Let us now perform permutation
feature importance for the top 40 features in figure 9.4.2.2.
Figure 9.4.2.2 Permutation feature
importance plot of Xgboost classification model for the hotel booking
cancellation dataset
Permutation feature importance
suggests that country is the biggest contributor to booking cancellation in the
model. This is followed by lead time and agent. Guests from certain countries,
as well as reservations from certain agents, are more likely to lead to
cancelation in comparison to others. While reporting this, we also need to
consider the ethical aspects of the model, so that it is not inherently biased
and discriminatory towards different nationalities.
After understanding the model as a
whole, now let us try to explore individual predictions made by the model. Let
us start with ICE plots in figure 9.4.2.3 with 10 example observations from
external test data.
Figure 9.4.2.3 Individual
Conditional Expectation plot of Xgboost classification model for the hotel
booking cancellation dataset for the first 10 rows of external test data.
The ICE plot in figure 9.4.2.3
suggests that lead time and previous cancellations are clear indicators of the
likelihood of cancellation for the hotel reservation. Although in some cases,
it is difficult to differentiate, as seen for the lead time square root value
between 7.5 and 10. However, in comparison to other features, these features
give a clear indication of cancellation behavior.
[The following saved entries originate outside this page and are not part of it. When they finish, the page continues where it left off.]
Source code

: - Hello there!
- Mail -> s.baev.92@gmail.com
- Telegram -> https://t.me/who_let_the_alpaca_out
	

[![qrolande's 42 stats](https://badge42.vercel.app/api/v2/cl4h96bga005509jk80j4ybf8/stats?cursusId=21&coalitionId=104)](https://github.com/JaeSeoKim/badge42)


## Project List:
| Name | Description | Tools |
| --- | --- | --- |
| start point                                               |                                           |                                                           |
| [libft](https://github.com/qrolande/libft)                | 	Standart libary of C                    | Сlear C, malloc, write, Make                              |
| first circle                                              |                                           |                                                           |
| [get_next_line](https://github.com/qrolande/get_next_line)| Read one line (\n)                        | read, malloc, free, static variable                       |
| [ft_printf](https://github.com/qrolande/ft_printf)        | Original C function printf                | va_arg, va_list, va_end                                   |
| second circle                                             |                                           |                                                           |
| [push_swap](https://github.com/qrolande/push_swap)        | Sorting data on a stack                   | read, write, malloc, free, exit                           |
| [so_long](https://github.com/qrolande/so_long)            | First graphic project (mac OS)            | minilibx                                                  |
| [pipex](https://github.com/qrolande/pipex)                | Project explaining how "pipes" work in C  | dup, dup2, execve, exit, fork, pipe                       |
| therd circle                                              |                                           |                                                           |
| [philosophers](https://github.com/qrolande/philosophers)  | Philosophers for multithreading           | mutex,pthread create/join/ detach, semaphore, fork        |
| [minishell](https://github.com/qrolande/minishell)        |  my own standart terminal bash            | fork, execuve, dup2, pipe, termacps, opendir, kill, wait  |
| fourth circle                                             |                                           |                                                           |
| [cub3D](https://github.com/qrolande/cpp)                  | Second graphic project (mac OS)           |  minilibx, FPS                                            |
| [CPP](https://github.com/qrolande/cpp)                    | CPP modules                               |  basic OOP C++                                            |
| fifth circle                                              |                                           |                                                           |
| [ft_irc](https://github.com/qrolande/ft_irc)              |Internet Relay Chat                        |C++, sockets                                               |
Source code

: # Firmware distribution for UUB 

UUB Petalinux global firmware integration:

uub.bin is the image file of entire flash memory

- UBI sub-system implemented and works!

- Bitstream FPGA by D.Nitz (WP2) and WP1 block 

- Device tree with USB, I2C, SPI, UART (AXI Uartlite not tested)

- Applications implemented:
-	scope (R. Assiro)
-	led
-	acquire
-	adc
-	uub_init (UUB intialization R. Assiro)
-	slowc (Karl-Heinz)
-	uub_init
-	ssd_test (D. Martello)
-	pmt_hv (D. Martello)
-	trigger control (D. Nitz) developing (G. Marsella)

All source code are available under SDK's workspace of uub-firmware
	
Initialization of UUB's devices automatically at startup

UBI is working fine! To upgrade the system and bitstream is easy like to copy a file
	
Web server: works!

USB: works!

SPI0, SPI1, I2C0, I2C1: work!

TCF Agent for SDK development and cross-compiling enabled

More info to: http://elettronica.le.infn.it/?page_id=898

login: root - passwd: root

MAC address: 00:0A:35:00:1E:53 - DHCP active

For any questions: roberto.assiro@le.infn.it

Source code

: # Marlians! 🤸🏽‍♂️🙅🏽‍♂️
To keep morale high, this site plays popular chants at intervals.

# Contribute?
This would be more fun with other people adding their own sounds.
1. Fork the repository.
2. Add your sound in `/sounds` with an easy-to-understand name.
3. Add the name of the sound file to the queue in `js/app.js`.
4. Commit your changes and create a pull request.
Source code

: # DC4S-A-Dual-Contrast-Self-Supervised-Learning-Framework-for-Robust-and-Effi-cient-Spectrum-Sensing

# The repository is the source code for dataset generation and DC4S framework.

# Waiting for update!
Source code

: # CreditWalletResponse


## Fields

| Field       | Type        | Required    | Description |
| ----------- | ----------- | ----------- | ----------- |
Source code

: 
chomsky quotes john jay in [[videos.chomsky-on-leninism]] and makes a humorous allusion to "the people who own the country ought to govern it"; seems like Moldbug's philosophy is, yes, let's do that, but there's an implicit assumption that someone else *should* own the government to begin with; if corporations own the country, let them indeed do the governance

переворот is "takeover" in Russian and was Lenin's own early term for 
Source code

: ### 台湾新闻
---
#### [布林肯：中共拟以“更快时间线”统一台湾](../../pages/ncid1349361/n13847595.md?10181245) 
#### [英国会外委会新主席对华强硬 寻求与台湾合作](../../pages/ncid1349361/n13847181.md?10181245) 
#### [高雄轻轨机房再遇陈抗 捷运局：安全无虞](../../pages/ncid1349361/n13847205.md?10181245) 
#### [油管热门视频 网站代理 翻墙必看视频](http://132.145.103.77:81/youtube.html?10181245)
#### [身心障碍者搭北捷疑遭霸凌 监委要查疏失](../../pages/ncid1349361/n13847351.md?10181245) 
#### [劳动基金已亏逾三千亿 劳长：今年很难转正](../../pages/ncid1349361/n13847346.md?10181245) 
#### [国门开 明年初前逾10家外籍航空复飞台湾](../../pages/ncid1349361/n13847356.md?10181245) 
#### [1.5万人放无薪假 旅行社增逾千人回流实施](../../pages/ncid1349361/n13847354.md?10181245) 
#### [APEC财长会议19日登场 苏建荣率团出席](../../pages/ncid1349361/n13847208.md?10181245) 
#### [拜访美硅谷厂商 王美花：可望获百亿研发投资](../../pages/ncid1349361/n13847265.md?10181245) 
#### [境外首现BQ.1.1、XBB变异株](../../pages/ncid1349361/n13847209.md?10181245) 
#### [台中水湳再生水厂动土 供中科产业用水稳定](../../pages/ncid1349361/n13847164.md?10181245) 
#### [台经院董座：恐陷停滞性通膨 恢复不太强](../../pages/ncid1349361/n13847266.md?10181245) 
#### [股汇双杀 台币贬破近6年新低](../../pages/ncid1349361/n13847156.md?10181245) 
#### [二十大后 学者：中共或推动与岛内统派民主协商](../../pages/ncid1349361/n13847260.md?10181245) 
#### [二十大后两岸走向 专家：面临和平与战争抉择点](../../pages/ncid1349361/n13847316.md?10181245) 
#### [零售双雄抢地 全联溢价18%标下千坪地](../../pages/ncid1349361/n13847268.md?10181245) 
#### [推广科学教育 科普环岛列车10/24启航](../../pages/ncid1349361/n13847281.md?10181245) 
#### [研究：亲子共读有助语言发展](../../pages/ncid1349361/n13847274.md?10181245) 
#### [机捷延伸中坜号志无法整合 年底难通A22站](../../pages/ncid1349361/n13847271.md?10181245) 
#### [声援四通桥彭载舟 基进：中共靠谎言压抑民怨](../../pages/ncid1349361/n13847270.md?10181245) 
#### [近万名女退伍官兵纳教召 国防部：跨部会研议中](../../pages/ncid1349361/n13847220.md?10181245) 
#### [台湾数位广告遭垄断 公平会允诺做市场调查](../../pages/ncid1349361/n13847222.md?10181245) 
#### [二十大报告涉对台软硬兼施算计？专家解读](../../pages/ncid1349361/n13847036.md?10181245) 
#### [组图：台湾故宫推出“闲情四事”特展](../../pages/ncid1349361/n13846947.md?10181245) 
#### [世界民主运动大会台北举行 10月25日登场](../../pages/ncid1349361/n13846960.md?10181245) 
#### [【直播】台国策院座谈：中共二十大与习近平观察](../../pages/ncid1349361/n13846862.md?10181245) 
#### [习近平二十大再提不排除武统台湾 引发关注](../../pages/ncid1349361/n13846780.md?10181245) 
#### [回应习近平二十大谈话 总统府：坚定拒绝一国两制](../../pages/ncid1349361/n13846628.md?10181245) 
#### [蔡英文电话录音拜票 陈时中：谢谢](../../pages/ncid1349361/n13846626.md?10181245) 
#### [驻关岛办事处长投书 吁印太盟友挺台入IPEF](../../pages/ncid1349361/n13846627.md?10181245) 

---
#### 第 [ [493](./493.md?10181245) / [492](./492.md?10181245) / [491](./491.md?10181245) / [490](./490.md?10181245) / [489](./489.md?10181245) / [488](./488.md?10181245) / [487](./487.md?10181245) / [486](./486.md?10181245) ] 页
Now let us look at the LIME plot for
the Xgboost model in figure 9.4.2.3. As the number of features is numerous, we
will be focusing on top features only.
Figure 9.4.2.3 LIME plot of Xgboost
classification model for the hotel booking cancellation dataset for the 4th
row of external test data.
The prediction value is 0.97 as the
probability of the reservation being canceled. The table on the right-hand side
in figure 9.4.2.3 has the actual value of different features, based on which
the Xgboost model predicted 0.97. The current value for the feature LeadTime_Sqrt is
19.57, which is higher than the threshold identified by LIME as 12.49 for the
feature, beyond which the likelihood of cancellation increases.
We tried counterfactual
explanations. However, it was not conclusive for the 4th observation in
external test data. Hence, we will look at SHAP explanations for the 4th
observation in the external test data for the top 20 features, as identified by
the SHAP explanation.
Figure 9.4.2.4 SHAP plot of Xgboost
classification model for the hotel booking cancellation dataset for the 4th row
of external test data.
The highest impact for the model
prediction is made by encoded features of the country and the square root of
lead time respectively. This matches with permutation feature importance in
figure 9.4.2.2.